In this case, the Court held that the defendants are the prevailing party.  Defendants won on all of Shum’s state law claims and some of the inventorship claims.  As a result, defendants do not owe any of the $409 million in damages and restitution sought by Shum.  The Court noted that this judgment alters the legal relationship of the parties and, in addition to avoiding significant monetary liability, the judgment will have res judicata effect in any future action.  Conversely, the Court stated that Shum, on the other hand, obtained a property interest in five of the patents and the PTO must correct the inventorship and assignments of those five patents.  In sum, while Shum’s victories also alter the legal relationship of the parties, the Court held that it is not enough to make Shum the prevailing party.

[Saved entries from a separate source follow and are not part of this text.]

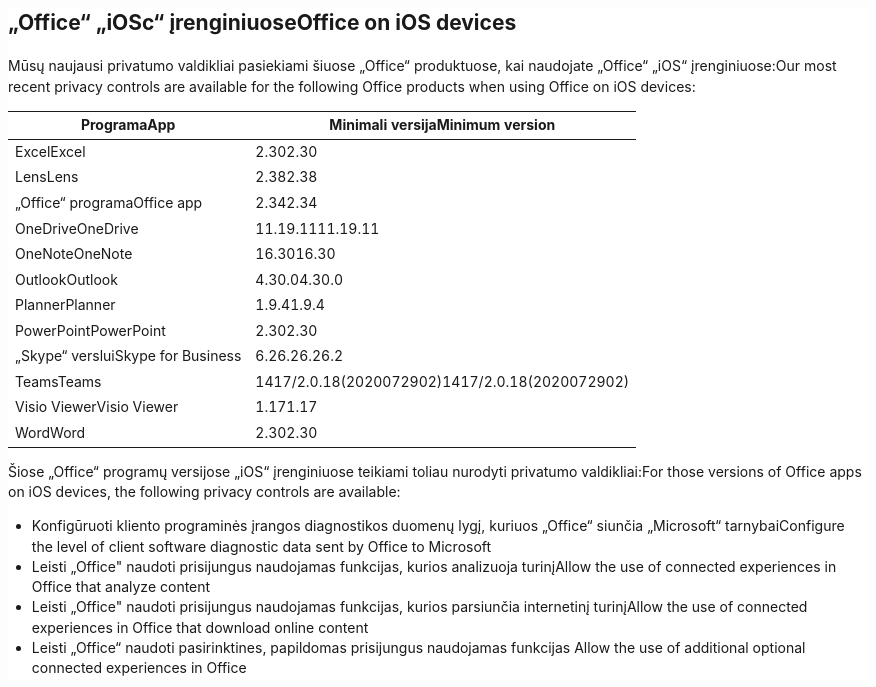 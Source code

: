 ## <a name="office-on-ios-devices"></a><span data-ttu-id="c1f2b-198">„Office“ „iOSc“ įrenginiuose</span><span class="sxs-lookup"><span data-stu-id="c1f2b-198">Office on iOS devices</span></span>

<span data-ttu-id="c1f2b-199">Mūsų naujausi privatumo valdikliai pasiekiami šiuose „Office“ produktuose, kai naudojate „Office“ „iOS“ įrenginiuose:</span><span class="sxs-lookup"><span data-stu-id="c1f2b-199">Our most recent privacy controls are available for the following Office products when using Office on iOS devices:</span></span>

|<span data-ttu-id="c1f2b-200">Programa</span><span class="sxs-lookup"><span data-stu-id="c1f2b-200">App</span></span> |<span data-ttu-id="c1f2b-201">Minimali versija</span><span class="sxs-lookup"><span data-stu-id="c1f2b-201">Minimum version</span></span>  |
|---------|---------|
|<span data-ttu-id="c1f2b-202">Excel</span><span class="sxs-lookup"><span data-stu-id="c1f2b-202">Excel</span></span> |<span data-ttu-id="c1f2b-203">2.30</span><span class="sxs-lookup"><span data-stu-id="c1f2b-203">2.30</span></span> |
|<span data-ttu-id="c1f2b-204">Lens</span><span class="sxs-lookup"><span data-stu-id="c1f2b-204">Lens</span></span> |<span data-ttu-id="c1f2b-205">2.38</span><span class="sxs-lookup"><span data-stu-id="c1f2b-205">2.38</span></span> |
|<span data-ttu-id="c1f2b-206">„Office“ programa</span><span class="sxs-lookup"><span data-stu-id="c1f2b-206">Office app</span></span> |<span data-ttu-id="c1f2b-207">2.34</span><span class="sxs-lookup"><span data-stu-id="c1f2b-207">2.34</span></span>|
|<span data-ttu-id="c1f2b-208">OneDrive</span><span class="sxs-lookup"><span data-stu-id="c1f2b-208">OneDrive</span></span>  |<span data-ttu-id="c1f2b-209">11.19.11</span><span class="sxs-lookup"><span data-stu-id="c1f2b-209">11.19.11</span></span> |
|<span data-ttu-id="c1f2b-210">OneNote</span><span class="sxs-lookup"><span data-stu-id="c1f2b-210">OneNote</span></span>  |<span data-ttu-id="c1f2b-211">16.30</span><span class="sxs-lookup"><span data-stu-id="c1f2b-211">16.30</span></span> |
|<span data-ttu-id="c1f2b-212">Outlook</span><span class="sxs-lookup"><span data-stu-id="c1f2b-212">Outlook</span></span>  |<span data-ttu-id="c1f2b-213">4.30.0</span><span class="sxs-lookup"><span data-stu-id="c1f2b-213">4.30.0</span></span> |
|<span data-ttu-id="c1f2b-214">Planner</span><span class="sxs-lookup"><span data-stu-id="c1f2b-214">Planner</span></span> |<span data-ttu-id="c1f2b-215">1.9.4</span><span class="sxs-lookup"><span data-stu-id="c1f2b-215">1.9.4</span></span>|
|<span data-ttu-id="c1f2b-216">PowerPoint</span><span class="sxs-lookup"><span data-stu-id="c1f2b-216">PowerPoint</span></span>  |<span data-ttu-id="c1f2b-217">2.30</span><span class="sxs-lookup"><span data-stu-id="c1f2b-217">2.30</span></span> |
|<span data-ttu-id="c1f2b-218">„Skype“ verslui</span><span class="sxs-lookup"><span data-stu-id="c1f2b-218">Skype for Business</span></span> |<span data-ttu-id="c1f2b-219">6.26.2</span><span class="sxs-lookup"><span data-stu-id="c1f2b-219">6.26.2</span></span>|
|<span data-ttu-id="c1f2b-220">Teams</span><span class="sxs-lookup"><span data-stu-id="c1f2b-220">Teams</span></span> |<span data-ttu-id="c1f2b-221">1417/2.0.18(2020072902)</span><span class="sxs-lookup"><span data-stu-id="c1f2b-221">1417/2.0.18(2020072902)</span></span>|
|<span data-ttu-id="c1f2b-222">Visio Viewer</span><span class="sxs-lookup"><span data-stu-id="c1f2b-222">Visio Viewer</span></span> |<span data-ttu-id="c1f2b-223">1.17</span><span class="sxs-lookup"><span data-stu-id="c1f2b-223">1.17</span></span> |
|<span data-ttu-id="c1f2b-224">Word</span><span class="sxs-lookup"><span data-stu-id="c1f2b-224">Word</span></span> |<span data-ttu-id="c1f2b-225">2.30</span><span class="sxs-lookup"><span data-stu-id="c1f2b-225">2.30</span></span> |

<span data-ttu-id="c1f2b-226">Šiose „Office“ programų versijose „iOS“ įrenginiuose teikiami toliau nurodyti privatumo valdikliai:</span><span class="sxs-lookup"><span data-stu-id="c1f2b-226">For those versions of Office apps on iOS devices, the following privacy controls are available:</span></span>

- <span data-ttu-id="c1f2b-227">Konfigūruoti kliento programinės įrangos diagnostikos duomenų lygį, kuriuos „Office“ siunčia „Microsoft“ tarnybai</span><span class="sxs-lookup"><span data-stu-id="c1f2b-227">Configure the level of client software diagnostic data sent by Office to Microsoft</span></span>
- <span data-ttu-id="c1f2b-228">Leisti „Office" naudoti prisijungus naudojamas funkcijas, kurios analizuoja turinį</span><span class="sxs-lookup"><span data-stu-id="c1f2b-228">Allow the use of connected experiences in Office that analyze content</span></span>
- <span data-ttu-id="c1f2b-229">Leisti „Office" naudoti prisijungus naudojamas funkcijas, kurios parsiunčia internetinį turinį</span><span class="sxs-lookup"><span data-stu-id="c1f2b-229">Allow the use of connected experiences in Office that download online content</span></span>
- <span data-ttu-id="c1f2b-230">Leisti „Office“ naudoti pasirinktines, papildomas prisijungus naudojamas funkcijas </span><span class="sxs-lookup"><span data-stu-id="c1f2b-230">Allow the use of additional optional connected experiences in Office</span></span>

The Court explained that not every alteration in the legal relationship between parties satisfies the Court’s prevailing party test.  The alteration must be (1) material and (2) modify the defendant’s behavior in a way that directly benefits the plaintiff.  In this case, Shum’s victories do not satisfy the second part of the test.  Inventorship was not the central issue in this case—it was about the money.  Thus, the victory has not modified defendants’ behavior in a way that significantly benefits Shum.  By example, the Court explained that with respect to Verdiell, Shum’s coinventorship status has not given Shum a competitive advantage or required Verdiell to change his behavior.  The POL granted each of them the right to pursue any and all activities without incurring any liability to the other.  Therefore, the declaration of coinventorship did not grant Shum any rights that he did not already possess under the POL.  Similarly, Shum’s coinventorship status does not give Shum a competitive advantage with respect to Intel or LightLogic, nor does it require either party to change its behavior because Intel, after purchasing Verdiell’s interest, is still an owner of the patents.

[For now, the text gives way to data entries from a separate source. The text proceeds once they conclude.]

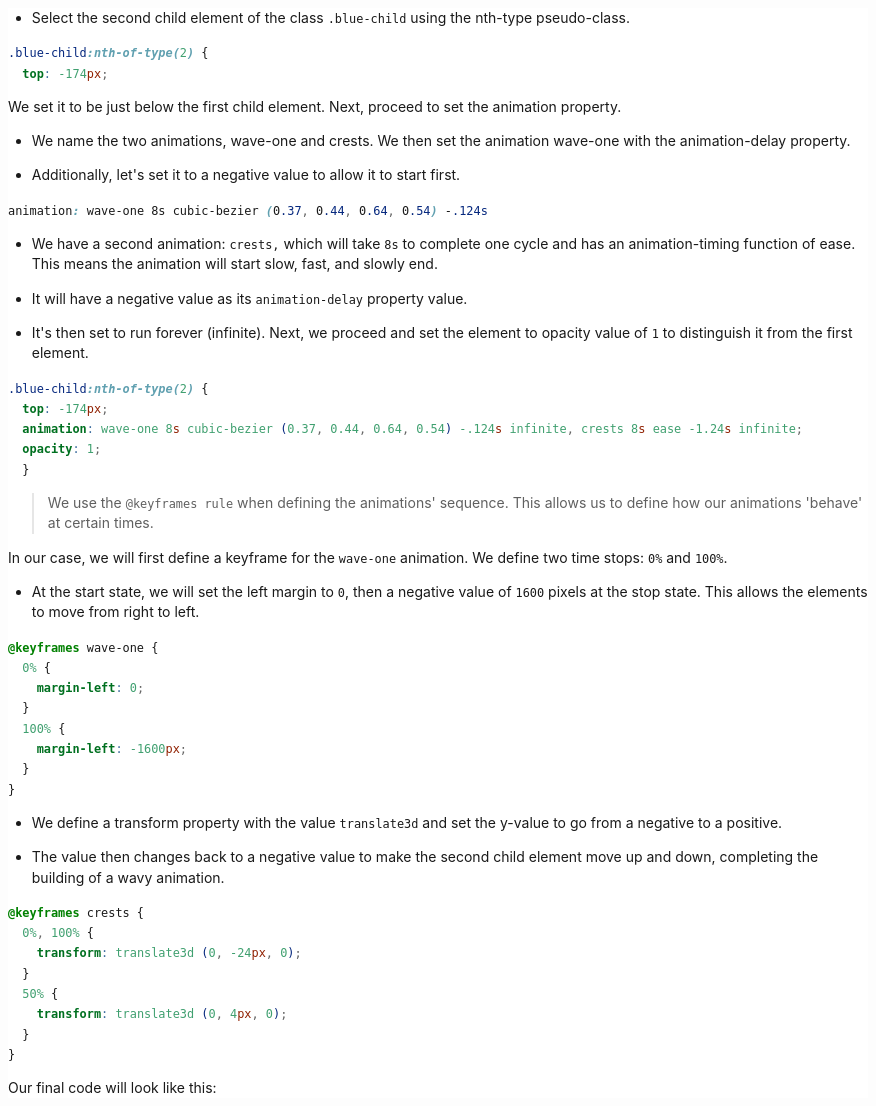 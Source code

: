 - Select the second child element of the class `.blue-child` using the nth-type pseudo-class.
```css
.blue-child:nth-of-type(2) {
  top: -174px;
```

We set it to be just below the first child element. Next, proceed to set the animation property.

- We name the two animations, wave-one and crests. We then set the animation wave-one with the animation-delay property. 

- Additionally, let's set it to a negative value to allow it to start first.
```css
animation: wave-one 8s cubic-bezier (0.37, 0.44, 0.64, 0.54) -.124s
```

- We have a second animation: `crests,` which will take `8s` to complete one cycle and has an animation-timing function of ease. This means the animation will start slow, fast, and slowly end. 

- It will have a negative value as its `animation-delay` property value.

- It's then set to run forever (infinite). Next, we proceed and set the element to opacity value of `1` to distinguish it from the first element.
```css
.blue-child:nth-of-type(2) {
  top: -174px;
  animation: wave-one 8s cubic-bezier (0.37, 0.44, 0.64, 0.54) -.124s infinite, crests 8s ease -1.24s infinite;
  opacity: 1;
  }
```

> We use the `@keyframes rule` when defining the animations' sequence. This allows us to define how our animations 'behave' at certain times. 
 
In our case, we will first define a keyframe for the `wave-one` animation. We define two time stops: `0%` and `100%`.

- At the start state, we will set the left margin to `0`, then a negative value of `1600` pixels at the stop state. This allows the elements to move from right to left.
```css
@keyframes wave-one {
  0% {
    margin-left: 0;
  }
  100% {
    margin-left: -1600px;
  }
}
```

- We define a transform property with the value `translate3d` and set the y-value to go from a negative to a positive.

- The value then changes back to a negative value to make the second child element move up and down, completing the building of a wavy animation.
```css
@keyframes crests {
  0%, 100% {
    transform: translate3d (0, -24px, 0);
  }
  50% {
    transform: translate3d (0, 4px, 0);
  }
}
```
Our final code will look like this:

After determining that defendants were the prevailing party, the Court turned to the issue of the reasonableness of the cost award.  Under Ninth Circuit law, the reasonableness of a cost award is reviewed for abuse of discretion and the Ninth Circuit is hesitant to find an abuse of the trial court’s broad discretion over costs.  Nonetheless, the deferential review is guided by a presumption in favor of awarding costs to the prevailing party.  To overcome the presumption, the losing party must establish a reason to deny costs and the district court must give specific reasons for refusing to award costs.  Under the Ninth Circuit’s deferential standard of review, the Court affirmed the reasonableness of the cost award.

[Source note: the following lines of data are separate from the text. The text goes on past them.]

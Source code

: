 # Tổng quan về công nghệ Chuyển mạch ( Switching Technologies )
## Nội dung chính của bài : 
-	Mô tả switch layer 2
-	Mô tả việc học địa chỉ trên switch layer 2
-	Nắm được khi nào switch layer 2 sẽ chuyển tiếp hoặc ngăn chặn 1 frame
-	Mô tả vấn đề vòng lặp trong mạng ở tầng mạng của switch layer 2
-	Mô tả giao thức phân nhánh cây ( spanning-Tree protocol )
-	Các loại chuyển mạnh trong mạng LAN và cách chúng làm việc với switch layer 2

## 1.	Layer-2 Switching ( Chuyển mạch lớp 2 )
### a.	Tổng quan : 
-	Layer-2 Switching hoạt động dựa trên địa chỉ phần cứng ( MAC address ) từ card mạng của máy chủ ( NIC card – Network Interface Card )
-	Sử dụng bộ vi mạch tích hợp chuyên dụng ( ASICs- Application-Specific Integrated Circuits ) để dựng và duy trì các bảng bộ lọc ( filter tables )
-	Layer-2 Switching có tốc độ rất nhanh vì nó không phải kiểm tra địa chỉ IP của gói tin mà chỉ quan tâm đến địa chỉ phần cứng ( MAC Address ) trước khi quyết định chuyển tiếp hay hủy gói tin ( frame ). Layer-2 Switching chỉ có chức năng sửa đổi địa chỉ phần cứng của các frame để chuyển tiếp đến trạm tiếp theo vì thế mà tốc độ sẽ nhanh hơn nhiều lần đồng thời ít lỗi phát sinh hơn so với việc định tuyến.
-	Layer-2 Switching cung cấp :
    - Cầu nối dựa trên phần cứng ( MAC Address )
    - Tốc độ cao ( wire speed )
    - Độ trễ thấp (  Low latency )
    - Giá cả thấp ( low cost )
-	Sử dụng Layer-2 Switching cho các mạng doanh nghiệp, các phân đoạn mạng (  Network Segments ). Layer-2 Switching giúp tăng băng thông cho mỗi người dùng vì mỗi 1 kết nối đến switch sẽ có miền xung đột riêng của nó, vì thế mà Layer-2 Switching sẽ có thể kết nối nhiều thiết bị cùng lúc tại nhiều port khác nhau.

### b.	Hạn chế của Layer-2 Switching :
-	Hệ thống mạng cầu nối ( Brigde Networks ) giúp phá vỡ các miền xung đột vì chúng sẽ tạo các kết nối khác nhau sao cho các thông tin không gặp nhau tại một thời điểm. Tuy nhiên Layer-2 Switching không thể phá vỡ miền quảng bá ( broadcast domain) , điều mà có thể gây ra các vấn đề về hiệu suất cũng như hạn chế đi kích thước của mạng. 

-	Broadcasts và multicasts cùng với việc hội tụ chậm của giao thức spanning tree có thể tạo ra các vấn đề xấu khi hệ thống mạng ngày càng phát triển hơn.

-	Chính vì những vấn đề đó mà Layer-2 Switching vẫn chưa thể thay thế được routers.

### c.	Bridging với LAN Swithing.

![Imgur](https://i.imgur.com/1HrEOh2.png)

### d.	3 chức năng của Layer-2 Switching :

In dissent, Judge Newman did not agree that money was the main issue.  Instead, she thought the inventorship of the patents was the main issue and Shum prevailed on most of his inventorship claims.  Judge Newman also suggested that a defendant can only be a prevailing party when the plaintiff loses on all of its claims.  Judge Newman also disagreed that Shum did not gain any rights that he did not already have pursuant to the POL.  She noted that Verdiell made many assertions of exclusivity at trial and stated that “the issue of inventorship is at the heart of the case” and a “necessary element” of all of the other claims.  Judge Newman also disagreed with the reasonableness of offsetting the costs of the parties as a proper method to apportion the award.